Literasi

Hanya Guru?

Selasa, 4 Mei 2021, 14:13 WIB
Dibaca 623
Hanya Guru?
Guru (Sumber Gambar: https://media.suara.com/pictures/480x260/2019/12/24/78259-ilustrasi-guru-mengajar.jpg)

Di dalam bahasa India, guru bukanlah berarti sekadar pengajar. Ia mewakili segala keutamaan tentang seseorang, yang mendedikasikan ilmu dan pengetahuan, jiwa dan raganya, bagi para pencari kebenaran dalam menemukan jalan-jalan spiritual menuju pencerahan jiwa.

Berbeda dengan pemaknaan kita sekarang terhadap guru, zaman dulu, guru juga dianggap sebagai seseorang yang patut digugu dan ditiru, diikuti dan ditauladani, sikap, watak, dan tindak tanduknya.


Entah sejak kapan, posisi dan konotasi guru ditempatkan dalam posisi yang rendah, "hanya" sebagai seorang pengajar yang mentransfer bahan ajar kepada para murid. Para guru hanya disibukkan dengan tugas-tugas administratif untuk mengisi borang dan berbagai kelengkapan dokumen. Memberikan ilmu disempitkan maknanya hanya jadi membawakan materi dan membacakan buku atau slide.

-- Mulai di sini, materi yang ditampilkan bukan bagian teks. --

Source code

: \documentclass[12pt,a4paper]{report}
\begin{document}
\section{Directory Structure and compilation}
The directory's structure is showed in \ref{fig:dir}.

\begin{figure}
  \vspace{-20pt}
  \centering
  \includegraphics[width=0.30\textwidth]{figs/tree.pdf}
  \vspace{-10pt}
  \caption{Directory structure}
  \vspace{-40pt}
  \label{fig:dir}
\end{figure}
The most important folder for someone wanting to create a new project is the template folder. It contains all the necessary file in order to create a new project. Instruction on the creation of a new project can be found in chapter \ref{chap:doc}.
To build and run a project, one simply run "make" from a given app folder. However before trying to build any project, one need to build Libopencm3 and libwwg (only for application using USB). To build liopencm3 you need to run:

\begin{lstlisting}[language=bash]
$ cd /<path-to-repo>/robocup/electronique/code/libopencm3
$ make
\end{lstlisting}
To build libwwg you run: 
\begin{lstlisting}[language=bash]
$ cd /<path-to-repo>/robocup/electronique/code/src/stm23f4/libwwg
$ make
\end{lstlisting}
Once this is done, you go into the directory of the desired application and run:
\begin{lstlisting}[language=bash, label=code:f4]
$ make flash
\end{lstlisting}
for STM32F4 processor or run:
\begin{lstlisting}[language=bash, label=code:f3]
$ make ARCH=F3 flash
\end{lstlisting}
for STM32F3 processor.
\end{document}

Membagikan ilmu menjadi kehilangan ruh dan jiwanya. Padahal mengajar seharusnya adalah mendidik seluruh bangsa, mengubah nasib suatu bangsa menjadi lebih baik dan lebih berjaya.

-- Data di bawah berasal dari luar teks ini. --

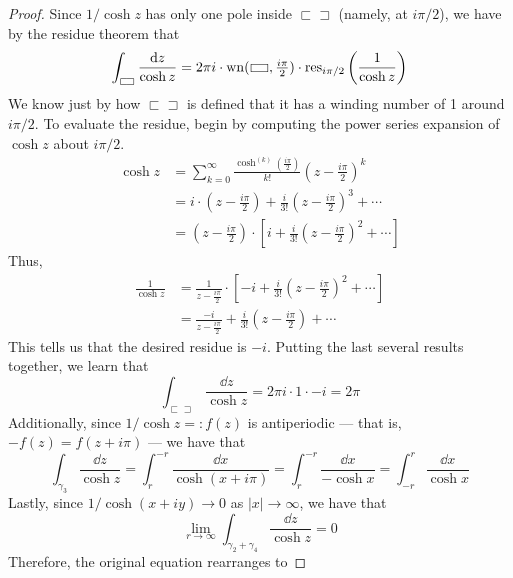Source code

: \documentclass[../psets.tex]{subfiles}
\begin{document}
\begin{enumerate}[ref={A.\arabic*}]
\begin{proof}
        Since $1/\cosh z$ has only one pole inside $\sqsubset\!\sqsupset$ (namely, at $i\pi/2$), we have by the residue theorem that
        \begin{equation*}
            \int_{\sqsubset\!\sqsupset}\frac{\dd{z}}{\cosh z} = 2\pi i\cdot\operatorname{wn}(\sqsubset\!\sqsupset,\tfrac{i\pi}{2})\cdot\operatorname{res}_{i\pi/2}\left( \frac{1}{\cosh z} \right)
        \end{equation*}
        We know just by how $\sqsubset\!\sqsupset$ is defined that it has a winding number of 1 around $i\pi/2$. To evaluate the residue, begin by computing the power series expansion of $\cosh z$ about $i\pi/2$.
        \begin{align*}
            \cosh z &= \sum_{k=0}^\infty\frac{\cosh^{(k)}(\tfrac{i\pi}{2})}{k!}(z-\tfrac{i\pi}{2})^k\\
            &= i\cdot(z-\tfrac{i\pi}{2})+\frac{i}{3!}(z-\tfrac{i\pi}{2})^3+\cdots\\
            &= (z-\tfrac{i\pi}{2})\cdot\left[ i+\frac{i}{3!}(z-\tfrac{i\pi}{2})^2+\cdots \right]
        \end{align*}
        Thus,
        \begin{align*}
            \frac{1}{\cosh z} &= \frac{1}{z-\tfrac{i\pi}{2}}\cdot\left[ -i+\frac{i}{3!}(z-\tfrac{i\pi}{2})^2+\cdots \right]\\
            &= \frac{-i}{z-\tfrac{i\pi}{2}}+\frac{i}{3!}(z-\tfrac{i\pi}{2})+\cdots
        \end{align*}
        This tells us that the desired residue is $-i$. Putting the last several results together, we learn that
        \begin{equation*}
            \int_{\sqsubset\!\sqsupset}\frac{\dd{z}}{\cosh z} = 2\pi i\cdot 1\cdot -i
            = 2\pi
        \end{equation*}
        Additionally, since $1/\cosh z=:f(z)$ is antiperiodic --- that is, $-f(z)=f(z+i\pi)$ --- we have that
        \begin{equation*}
            \int_{\gamma_3}\frac{\dd{z}}{\cosh z} = \int_r^{-r}\frac{\dd{x}}{\cosh(x+i\pi)}
            = \int_r^{-r}\frac{\dd{x}}{-\cosh x}
            = \int_{-r}^r\frac{\dd{x}}{\cosh x}
        \end{equation*}
        Lastly, since $1/\cosh(x+iy)\to 0$ as $|x|\to\infty$, we have that
        \begin{equation*}
            \lim_{r\to\infty}\int_{\gamma_2+\gamma_4}\frac{\dd{z}}{\cosh z} = 0
        \end{equation*}
        Therefore, the original equation rearranges to

\end{proof}
\end{enumerate}
\end{document}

Bagaimana kita bisa menghormati dan menghargai posisi para guru? Negara-negara maju benar-benar memperhatikan pendidikan bangsa dan negaranya. Memberikan porsi dan perhatian finansial kepada para guru, sehingga tidak perlu memberikan les tambahan atau mencari-cari sumber penghasilan yang lain.

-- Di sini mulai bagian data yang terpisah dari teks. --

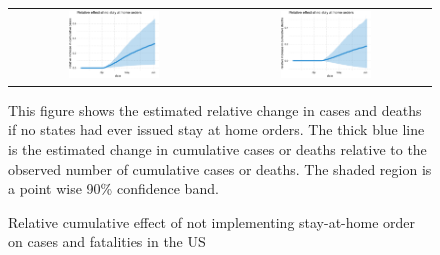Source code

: \documentclass[11pt,reqno,letter]{amsart}
\theoremstyle{definition}
\begin{document}
\begin{figure}[ht]
  \caption{Relative cumulative effect  of  not implementing stay-at-home order on cases and fatalities in the US  \label{fig:US-shelter-dgrowth}}
  \begin{minipage}{\linewidth}
    \centering
    \begin{tabular}{cc}
         \includegraphics[width=0.45\textwidth]{tables_and_figures/us-shelter-rcumu_idx}
      &
        \includegraphics[width=0.45\textwidth]{tables_and_figures/us-shelter-rcumu_deaths_idx}
    \end{tabular}
    \begin{flushleft}
      \footnotesize This figure shows the estimated relative change in
      cases and deaths if no states had ever issued stay at home
      orders. The thick blue line is the estimated change in cumulative
      cases or deaths relative to the observed number of cumulative cases
      or deaths. The shaded region is a point wise 90\% confidence
      band.
    \end{flushleft}
  \end{minipage}
\end{figure}




\end{document}
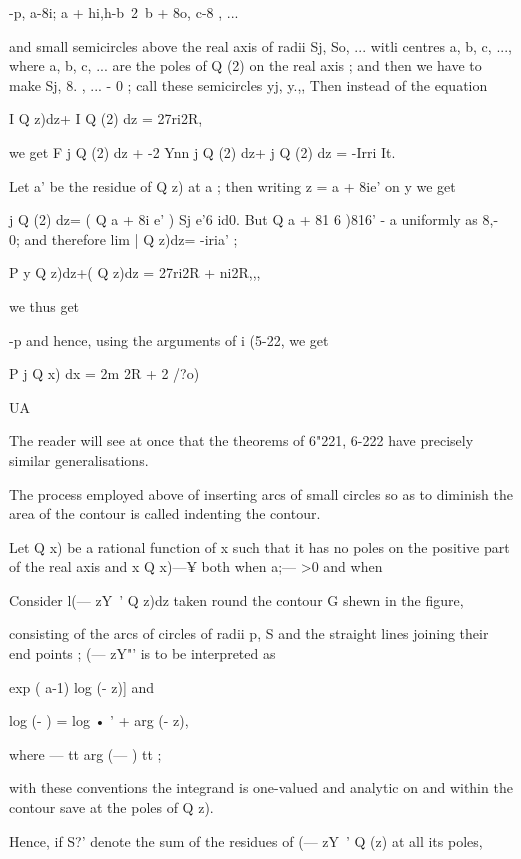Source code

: -p, a-8i; a + hi,h-b~2\ b + 8o, c-8 , ...

and small semicircles above the real axis of radii Sj, So, ... witli
centres a, b, c, ..., where a, b, c, ... are the poles of Q (2) on the
real axis ; and then we have to make Sj, 8. , ... - 0 ; call these
semicircles yj, y.,, Then instead of the equation

I Q z)dz+ I Q (2) dz = 27ri2R,

we get F j Q (2) dz + -2 Ynn j Q (2) dz+ j Q (2) dz = -Irri It.

Let a' be the residue of Q z) at a ; then writing z = a + 8ie' on y we
get

j Q (2) dz= ( Q a + 8i e' ) Sj e'6 id0. But Q a + 81 6 )816' - a
uniformly as 8,- 0; and therefore lim | Q z)dz= -iria' ;

P y Q z)dz+( Q z)dz = 27ri2R + ni2R,,,

we thus get

-p and hence, using the arguments of i (5-22, we get

P j Q x) dx = 2m 2R + 2 /?o)

UA

The reader will see at once that the theorems of 6"221, 6-222 have
precisely similar generalisations.

The process employed above of inserting arcs of small circles so as to
diminish the area of the contour is called indenting the contour.

Let Q x) be a rational function of x such that it has no poles on the
positive part of the real axis and x Q x)—¥ both when a;— >0 and when

%
%

Consider l(— zY~' Q z)dz taken round the contour G shewn in the
figure,

consisting of the arcs of circles of radii p, S and the straight lines
joining their end points ; (— zY"' is to be interpreted as

exp ( a-1) log (- z)] and

log (- ) = log • ' + arg (- z),

where — tt arg (— ) tt ;

with these conventions the integrand is one-valued and analytic on and
within the contour save at the poles of Q z).

Hence, if S?' denote the sum of the residues of (— zY~' Q (z) at all
its poles,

Dengan fokus kepada pengembangan kemampuan berpikir dan bernalar, para guru diberikan kesempatan dan kebebasan untuk mengembangkan sendiri bahan ajarnya. Memperbaiki diri dan memilih sendiri cara dan metode yang tepat dalam mentransfer materi ajarnya berikut nilai-nilai pendidikan di dalamnya. Bukan semata-mata banyak-banyakan materi dan bagus-bagusan nilai.


Aspek manusia itu utuh dan sempurna. Tidak hanya soal kemampuan pengetahuan tapi juga budi pekertinya. Bagaimana mungkin hal ini bisa terwujud kalau pembebanan hanya ditinjau dari sisi akademisnya saja? Dan membiarkan para siswa berbuat curang agar dapat meraih nilai tinggi dan memenuhi indikator semu yang tidak berarti apa-apa?


Satu renungan ini memang tidak berarti apa-apa. Tapi jika kita mau bergerak dan serius membenahi dunia pendidikan, kita bisa berbuat banyak.